Your task is to copy every line below that contains the word "English".

**** GIVEN INFORMATION

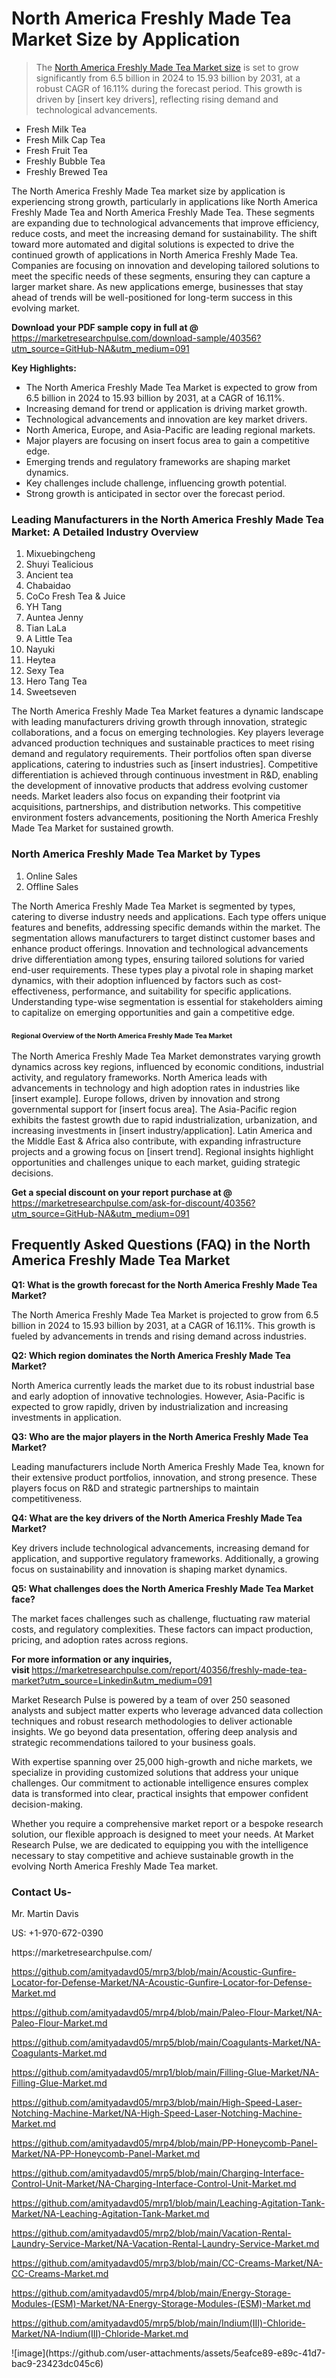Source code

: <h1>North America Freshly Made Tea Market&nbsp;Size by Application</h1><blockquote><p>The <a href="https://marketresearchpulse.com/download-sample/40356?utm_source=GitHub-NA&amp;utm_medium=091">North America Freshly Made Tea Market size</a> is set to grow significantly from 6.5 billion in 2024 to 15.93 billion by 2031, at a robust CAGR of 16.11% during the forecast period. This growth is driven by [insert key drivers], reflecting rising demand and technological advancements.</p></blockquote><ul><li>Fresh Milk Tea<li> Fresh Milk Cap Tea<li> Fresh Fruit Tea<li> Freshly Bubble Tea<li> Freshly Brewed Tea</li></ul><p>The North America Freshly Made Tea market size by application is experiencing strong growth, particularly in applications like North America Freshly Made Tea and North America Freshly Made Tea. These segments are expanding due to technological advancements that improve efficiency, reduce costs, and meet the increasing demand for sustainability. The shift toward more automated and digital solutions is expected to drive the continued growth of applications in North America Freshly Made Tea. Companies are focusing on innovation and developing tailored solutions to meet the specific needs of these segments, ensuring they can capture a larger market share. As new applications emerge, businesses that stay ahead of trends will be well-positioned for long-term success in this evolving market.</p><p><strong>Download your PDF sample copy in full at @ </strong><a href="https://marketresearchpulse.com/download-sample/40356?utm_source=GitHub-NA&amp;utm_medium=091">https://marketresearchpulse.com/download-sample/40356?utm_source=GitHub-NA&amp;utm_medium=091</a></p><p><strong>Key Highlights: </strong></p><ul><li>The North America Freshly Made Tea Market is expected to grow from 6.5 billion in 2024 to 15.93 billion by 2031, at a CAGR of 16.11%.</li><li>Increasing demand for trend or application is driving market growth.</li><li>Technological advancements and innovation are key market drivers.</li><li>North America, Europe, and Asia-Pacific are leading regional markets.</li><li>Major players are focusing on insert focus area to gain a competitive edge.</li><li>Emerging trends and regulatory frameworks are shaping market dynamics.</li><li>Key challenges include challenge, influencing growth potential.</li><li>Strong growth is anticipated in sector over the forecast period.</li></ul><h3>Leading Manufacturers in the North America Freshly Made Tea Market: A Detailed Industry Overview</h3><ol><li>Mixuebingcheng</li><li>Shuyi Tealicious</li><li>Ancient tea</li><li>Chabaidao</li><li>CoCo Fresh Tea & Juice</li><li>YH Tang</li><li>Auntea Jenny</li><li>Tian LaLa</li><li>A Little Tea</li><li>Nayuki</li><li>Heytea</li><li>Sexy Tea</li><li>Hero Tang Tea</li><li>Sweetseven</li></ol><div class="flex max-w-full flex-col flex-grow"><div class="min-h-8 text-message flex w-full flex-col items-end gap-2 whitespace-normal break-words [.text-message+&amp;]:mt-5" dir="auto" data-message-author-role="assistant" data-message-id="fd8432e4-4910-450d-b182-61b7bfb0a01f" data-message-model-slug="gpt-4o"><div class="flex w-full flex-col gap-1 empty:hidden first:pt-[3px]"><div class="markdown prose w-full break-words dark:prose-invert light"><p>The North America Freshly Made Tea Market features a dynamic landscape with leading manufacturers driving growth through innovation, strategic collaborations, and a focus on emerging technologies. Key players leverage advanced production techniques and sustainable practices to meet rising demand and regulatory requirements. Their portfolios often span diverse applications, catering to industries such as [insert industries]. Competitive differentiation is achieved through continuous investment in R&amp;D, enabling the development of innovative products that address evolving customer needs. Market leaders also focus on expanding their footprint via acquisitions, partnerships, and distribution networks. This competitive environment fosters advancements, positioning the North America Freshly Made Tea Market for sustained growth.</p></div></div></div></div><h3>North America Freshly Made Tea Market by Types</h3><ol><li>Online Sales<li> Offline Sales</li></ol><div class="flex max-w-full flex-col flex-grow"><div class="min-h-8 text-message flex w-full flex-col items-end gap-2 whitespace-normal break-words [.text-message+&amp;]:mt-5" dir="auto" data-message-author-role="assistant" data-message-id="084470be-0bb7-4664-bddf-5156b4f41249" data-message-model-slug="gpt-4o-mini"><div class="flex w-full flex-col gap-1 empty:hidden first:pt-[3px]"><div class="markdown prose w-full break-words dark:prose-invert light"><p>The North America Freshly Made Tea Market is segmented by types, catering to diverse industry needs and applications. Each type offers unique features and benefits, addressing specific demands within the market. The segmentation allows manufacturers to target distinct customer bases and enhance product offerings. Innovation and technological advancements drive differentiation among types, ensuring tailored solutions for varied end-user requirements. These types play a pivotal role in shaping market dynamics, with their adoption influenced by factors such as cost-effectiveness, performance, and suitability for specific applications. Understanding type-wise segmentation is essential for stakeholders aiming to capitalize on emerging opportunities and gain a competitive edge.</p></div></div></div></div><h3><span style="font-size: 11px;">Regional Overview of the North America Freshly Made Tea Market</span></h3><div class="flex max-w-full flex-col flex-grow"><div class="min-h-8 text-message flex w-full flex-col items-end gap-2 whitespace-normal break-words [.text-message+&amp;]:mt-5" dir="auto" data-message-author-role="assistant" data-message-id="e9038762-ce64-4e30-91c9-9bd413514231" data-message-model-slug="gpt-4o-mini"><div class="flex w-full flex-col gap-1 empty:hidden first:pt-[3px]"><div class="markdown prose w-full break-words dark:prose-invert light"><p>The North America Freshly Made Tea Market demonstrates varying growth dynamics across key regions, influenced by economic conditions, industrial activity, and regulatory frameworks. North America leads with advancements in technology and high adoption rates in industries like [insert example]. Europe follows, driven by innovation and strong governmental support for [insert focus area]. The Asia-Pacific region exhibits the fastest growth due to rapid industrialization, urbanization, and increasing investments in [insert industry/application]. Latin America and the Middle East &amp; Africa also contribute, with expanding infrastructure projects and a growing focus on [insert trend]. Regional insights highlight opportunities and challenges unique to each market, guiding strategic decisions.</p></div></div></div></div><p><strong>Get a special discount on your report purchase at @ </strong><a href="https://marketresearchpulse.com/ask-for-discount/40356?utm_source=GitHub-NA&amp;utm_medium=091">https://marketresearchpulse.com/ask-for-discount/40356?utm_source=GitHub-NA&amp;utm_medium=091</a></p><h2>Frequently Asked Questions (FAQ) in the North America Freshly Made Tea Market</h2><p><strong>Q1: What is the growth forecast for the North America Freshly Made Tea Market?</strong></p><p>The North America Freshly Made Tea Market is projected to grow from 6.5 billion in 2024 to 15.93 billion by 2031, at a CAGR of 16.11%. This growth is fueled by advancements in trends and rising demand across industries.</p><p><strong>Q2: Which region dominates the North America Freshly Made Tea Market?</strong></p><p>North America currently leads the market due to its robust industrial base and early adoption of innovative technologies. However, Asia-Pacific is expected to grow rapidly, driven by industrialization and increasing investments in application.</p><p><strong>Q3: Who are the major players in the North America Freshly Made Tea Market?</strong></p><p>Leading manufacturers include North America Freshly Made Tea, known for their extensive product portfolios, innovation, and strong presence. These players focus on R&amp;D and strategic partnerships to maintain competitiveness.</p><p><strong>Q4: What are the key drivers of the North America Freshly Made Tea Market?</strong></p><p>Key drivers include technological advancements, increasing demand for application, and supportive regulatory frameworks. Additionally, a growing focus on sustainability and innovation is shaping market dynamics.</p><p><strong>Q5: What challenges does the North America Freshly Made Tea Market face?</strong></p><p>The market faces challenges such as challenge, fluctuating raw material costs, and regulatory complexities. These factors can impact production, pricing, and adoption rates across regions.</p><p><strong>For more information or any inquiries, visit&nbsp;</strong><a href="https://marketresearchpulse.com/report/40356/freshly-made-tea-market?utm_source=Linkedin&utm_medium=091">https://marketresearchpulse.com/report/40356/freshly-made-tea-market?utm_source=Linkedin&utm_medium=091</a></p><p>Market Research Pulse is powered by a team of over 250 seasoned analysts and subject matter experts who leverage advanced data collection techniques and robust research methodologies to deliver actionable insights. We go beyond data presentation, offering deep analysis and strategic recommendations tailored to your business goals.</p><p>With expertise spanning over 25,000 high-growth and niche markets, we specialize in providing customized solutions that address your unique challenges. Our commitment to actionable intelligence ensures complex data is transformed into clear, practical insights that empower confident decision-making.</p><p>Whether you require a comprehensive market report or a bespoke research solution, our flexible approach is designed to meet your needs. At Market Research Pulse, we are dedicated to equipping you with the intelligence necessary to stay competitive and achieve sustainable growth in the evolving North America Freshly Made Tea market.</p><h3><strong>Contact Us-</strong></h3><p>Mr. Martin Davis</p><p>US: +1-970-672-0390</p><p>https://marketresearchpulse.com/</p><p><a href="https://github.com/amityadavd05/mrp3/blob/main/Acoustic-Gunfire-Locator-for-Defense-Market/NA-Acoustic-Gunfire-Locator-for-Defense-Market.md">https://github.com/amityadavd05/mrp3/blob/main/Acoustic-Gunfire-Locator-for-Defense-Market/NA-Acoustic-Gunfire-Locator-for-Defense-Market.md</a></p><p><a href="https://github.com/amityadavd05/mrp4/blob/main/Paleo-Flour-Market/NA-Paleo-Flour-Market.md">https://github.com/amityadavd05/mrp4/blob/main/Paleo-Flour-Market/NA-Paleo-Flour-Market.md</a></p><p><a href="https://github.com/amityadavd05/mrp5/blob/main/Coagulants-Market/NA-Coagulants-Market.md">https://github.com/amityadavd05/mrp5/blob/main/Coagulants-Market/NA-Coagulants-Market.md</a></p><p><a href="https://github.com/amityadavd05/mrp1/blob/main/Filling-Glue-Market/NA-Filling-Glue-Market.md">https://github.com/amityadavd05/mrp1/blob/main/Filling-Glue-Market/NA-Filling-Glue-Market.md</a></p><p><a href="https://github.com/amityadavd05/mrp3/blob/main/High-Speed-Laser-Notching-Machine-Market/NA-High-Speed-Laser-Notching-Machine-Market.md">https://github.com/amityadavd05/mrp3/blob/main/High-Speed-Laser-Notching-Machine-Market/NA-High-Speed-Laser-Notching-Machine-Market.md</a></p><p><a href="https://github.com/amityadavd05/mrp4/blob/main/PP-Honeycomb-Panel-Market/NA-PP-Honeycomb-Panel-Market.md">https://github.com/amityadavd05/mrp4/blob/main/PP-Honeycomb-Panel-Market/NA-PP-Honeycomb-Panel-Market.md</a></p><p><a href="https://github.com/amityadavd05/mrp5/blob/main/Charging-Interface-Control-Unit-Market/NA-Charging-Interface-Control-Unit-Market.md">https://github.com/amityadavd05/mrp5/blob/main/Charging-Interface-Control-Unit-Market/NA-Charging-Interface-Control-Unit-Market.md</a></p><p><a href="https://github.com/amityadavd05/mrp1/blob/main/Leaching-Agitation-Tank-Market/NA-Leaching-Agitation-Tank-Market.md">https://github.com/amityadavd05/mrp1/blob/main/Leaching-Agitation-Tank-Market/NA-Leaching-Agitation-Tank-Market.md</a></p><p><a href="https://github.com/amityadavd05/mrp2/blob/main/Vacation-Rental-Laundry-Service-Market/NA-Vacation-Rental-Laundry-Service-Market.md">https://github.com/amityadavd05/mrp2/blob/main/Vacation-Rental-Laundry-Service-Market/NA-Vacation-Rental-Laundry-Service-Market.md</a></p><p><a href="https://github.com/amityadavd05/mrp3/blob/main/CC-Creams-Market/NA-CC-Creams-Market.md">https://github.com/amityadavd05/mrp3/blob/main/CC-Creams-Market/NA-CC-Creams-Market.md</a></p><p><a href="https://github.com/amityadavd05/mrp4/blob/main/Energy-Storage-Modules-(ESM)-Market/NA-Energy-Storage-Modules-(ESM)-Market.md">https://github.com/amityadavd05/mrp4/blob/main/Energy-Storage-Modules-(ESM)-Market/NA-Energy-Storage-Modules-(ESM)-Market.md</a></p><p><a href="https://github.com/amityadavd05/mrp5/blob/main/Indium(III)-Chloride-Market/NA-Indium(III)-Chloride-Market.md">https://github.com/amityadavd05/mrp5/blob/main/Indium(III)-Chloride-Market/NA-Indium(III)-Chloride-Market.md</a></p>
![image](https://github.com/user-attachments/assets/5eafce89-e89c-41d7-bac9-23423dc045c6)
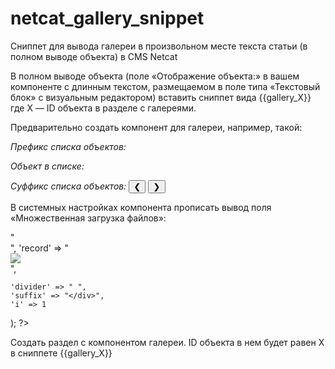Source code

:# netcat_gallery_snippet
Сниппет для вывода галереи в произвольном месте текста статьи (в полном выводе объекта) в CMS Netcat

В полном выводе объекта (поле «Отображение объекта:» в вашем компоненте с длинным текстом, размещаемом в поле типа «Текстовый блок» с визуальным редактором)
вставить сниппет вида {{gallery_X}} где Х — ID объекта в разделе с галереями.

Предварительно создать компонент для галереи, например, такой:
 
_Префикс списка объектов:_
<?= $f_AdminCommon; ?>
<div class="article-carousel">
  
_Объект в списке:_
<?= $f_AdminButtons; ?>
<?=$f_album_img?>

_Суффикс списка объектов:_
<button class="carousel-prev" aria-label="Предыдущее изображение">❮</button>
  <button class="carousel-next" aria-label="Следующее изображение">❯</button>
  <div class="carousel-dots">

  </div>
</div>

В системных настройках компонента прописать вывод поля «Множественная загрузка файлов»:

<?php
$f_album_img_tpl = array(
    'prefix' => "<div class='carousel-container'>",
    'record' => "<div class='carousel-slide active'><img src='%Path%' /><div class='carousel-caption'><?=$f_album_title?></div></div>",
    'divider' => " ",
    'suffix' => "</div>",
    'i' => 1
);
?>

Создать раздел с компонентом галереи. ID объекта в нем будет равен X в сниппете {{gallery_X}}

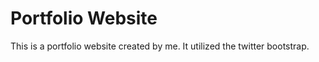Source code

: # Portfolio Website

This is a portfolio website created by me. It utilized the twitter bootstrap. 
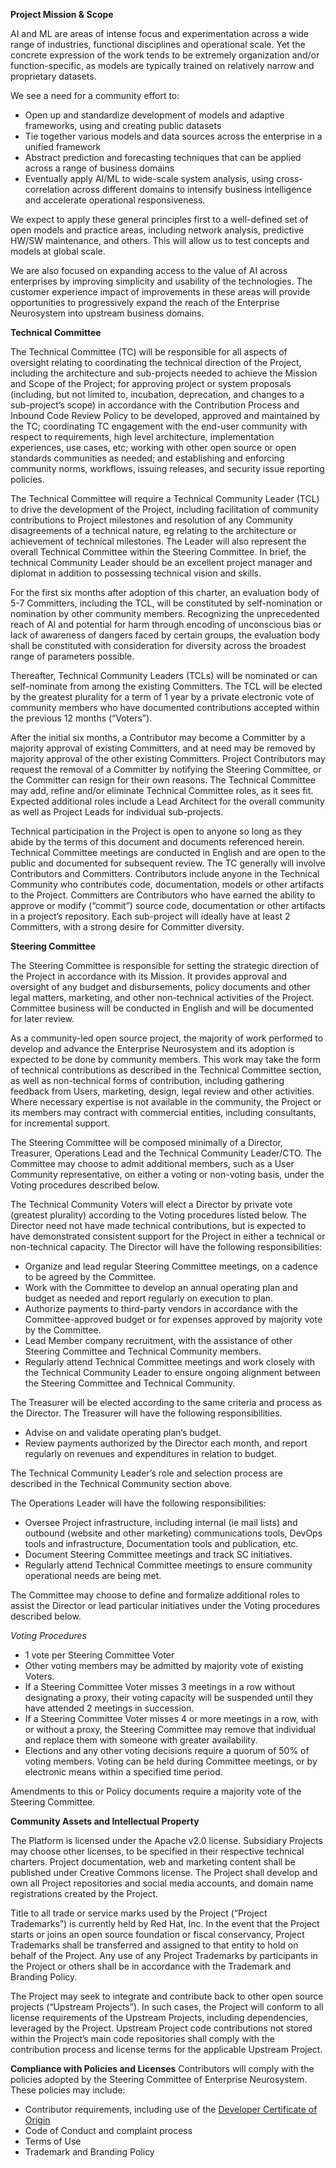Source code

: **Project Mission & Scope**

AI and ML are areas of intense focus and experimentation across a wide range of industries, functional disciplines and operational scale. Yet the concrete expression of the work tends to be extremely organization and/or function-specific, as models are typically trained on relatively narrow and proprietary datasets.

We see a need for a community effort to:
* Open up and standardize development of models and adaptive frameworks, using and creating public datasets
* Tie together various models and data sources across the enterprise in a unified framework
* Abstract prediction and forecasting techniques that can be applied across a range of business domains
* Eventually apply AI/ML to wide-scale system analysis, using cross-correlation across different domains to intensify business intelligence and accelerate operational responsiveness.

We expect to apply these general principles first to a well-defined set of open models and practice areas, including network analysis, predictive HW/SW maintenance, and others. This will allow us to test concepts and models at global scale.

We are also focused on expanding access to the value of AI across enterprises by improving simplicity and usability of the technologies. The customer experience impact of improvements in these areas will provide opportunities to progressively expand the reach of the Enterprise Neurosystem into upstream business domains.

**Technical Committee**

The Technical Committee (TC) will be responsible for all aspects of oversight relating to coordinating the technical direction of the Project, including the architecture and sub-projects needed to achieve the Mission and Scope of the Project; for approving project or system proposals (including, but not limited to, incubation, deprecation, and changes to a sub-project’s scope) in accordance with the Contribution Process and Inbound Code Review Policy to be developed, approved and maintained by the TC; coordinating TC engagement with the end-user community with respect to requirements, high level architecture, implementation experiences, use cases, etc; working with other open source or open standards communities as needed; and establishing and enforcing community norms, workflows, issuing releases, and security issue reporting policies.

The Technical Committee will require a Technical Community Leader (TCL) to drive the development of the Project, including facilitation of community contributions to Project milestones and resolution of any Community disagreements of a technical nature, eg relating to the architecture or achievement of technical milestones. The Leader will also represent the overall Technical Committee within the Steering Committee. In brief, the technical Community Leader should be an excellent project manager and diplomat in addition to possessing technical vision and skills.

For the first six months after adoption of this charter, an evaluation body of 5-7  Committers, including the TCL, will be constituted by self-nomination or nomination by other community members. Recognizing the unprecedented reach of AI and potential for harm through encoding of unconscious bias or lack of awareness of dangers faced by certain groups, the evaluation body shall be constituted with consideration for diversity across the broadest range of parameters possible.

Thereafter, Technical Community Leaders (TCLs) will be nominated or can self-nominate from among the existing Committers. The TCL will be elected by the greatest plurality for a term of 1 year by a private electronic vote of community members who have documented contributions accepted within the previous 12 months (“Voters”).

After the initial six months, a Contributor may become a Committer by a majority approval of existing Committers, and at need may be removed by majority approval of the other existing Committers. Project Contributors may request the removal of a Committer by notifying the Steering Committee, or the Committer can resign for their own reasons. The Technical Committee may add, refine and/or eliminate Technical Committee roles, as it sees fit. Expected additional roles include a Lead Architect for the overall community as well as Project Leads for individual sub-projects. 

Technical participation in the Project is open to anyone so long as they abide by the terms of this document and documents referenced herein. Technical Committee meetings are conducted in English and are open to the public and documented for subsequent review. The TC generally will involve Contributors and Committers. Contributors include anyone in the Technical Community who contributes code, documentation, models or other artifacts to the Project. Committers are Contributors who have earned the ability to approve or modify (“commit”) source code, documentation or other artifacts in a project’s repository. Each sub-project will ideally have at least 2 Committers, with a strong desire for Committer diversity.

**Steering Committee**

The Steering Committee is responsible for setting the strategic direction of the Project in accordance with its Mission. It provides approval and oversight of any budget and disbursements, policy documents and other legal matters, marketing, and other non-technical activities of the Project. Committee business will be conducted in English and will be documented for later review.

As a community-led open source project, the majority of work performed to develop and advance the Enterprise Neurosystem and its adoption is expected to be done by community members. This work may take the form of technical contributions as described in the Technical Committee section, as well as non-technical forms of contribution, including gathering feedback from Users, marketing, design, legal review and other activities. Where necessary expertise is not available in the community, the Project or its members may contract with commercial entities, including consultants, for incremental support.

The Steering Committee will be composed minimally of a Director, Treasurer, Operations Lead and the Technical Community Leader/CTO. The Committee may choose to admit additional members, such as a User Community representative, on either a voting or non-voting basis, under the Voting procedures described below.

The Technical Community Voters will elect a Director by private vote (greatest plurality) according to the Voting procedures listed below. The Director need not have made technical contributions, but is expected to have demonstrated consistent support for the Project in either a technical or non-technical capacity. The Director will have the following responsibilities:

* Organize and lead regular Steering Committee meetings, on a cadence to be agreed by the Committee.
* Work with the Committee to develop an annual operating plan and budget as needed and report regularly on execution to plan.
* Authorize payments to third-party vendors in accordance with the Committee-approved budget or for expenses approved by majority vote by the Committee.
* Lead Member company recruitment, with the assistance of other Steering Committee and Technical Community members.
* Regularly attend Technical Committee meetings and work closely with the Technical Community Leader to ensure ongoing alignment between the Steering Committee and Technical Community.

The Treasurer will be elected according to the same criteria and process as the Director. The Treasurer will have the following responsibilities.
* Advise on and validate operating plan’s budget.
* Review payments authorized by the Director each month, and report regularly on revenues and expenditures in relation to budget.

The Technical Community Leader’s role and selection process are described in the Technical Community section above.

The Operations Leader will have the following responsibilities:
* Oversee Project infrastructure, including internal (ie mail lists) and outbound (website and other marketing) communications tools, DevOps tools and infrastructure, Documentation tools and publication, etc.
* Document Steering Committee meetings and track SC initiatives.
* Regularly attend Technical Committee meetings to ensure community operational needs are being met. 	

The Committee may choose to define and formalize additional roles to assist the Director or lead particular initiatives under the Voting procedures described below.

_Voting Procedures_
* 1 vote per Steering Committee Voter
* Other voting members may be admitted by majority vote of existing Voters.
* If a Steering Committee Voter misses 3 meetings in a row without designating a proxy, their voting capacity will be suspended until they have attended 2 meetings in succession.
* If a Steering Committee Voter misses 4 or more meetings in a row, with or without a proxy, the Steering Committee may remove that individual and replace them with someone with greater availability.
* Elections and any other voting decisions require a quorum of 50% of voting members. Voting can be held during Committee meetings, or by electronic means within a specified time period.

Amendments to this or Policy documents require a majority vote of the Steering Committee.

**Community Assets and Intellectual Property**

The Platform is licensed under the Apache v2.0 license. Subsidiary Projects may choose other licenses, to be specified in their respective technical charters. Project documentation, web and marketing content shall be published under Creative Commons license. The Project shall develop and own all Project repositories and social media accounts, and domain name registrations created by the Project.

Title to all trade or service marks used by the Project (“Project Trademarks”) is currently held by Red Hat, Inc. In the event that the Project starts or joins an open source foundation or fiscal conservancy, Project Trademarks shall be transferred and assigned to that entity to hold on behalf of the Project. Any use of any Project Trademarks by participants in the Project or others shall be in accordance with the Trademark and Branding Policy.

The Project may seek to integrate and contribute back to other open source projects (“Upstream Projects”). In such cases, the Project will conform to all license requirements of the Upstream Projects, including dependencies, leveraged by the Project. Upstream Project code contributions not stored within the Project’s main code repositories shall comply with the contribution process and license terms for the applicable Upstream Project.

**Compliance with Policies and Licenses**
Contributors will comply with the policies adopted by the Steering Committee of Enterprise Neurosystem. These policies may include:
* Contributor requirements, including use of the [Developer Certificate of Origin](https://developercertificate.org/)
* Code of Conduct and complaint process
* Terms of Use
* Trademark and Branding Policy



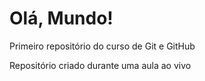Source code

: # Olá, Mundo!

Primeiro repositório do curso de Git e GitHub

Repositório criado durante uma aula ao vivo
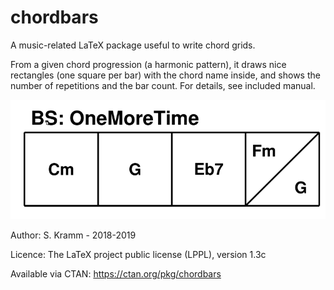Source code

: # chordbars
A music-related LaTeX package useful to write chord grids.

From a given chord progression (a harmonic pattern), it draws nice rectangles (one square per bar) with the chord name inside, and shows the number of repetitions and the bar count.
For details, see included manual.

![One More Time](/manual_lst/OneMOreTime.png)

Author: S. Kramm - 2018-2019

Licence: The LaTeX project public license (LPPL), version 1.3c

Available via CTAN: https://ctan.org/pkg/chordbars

********

RESPONSE FOR THIS EXERCISE >>
Technical participation in the Project is open to anyone so long as they abide by the terms of this document and documents referenced herein. Technical Committee meetings are conducted in English and are open to the public and documented for subsequent review. The TC generally will involve Contributors and Committers. Contributors include anyone in the Technical Community who contributes code, documentation, models or other artifacts to the Project. Committers are Contributors who have earned the ability to approve or modify (“commit”) source code, documentation or other artifacts in a project’s repository. Each sub-project will ideally have at least 2 Committers, with a strong desire for Committer diversity.
The Steering Committee is responsible for setting the strategic direction of the Project in accordance with its Mission. It provides approval and oversight of any budget and disbursements, policy documents and other legal matters, marketing, and other non-technical activities of the Project. Committee business will be conducted in English and will be documented for later review.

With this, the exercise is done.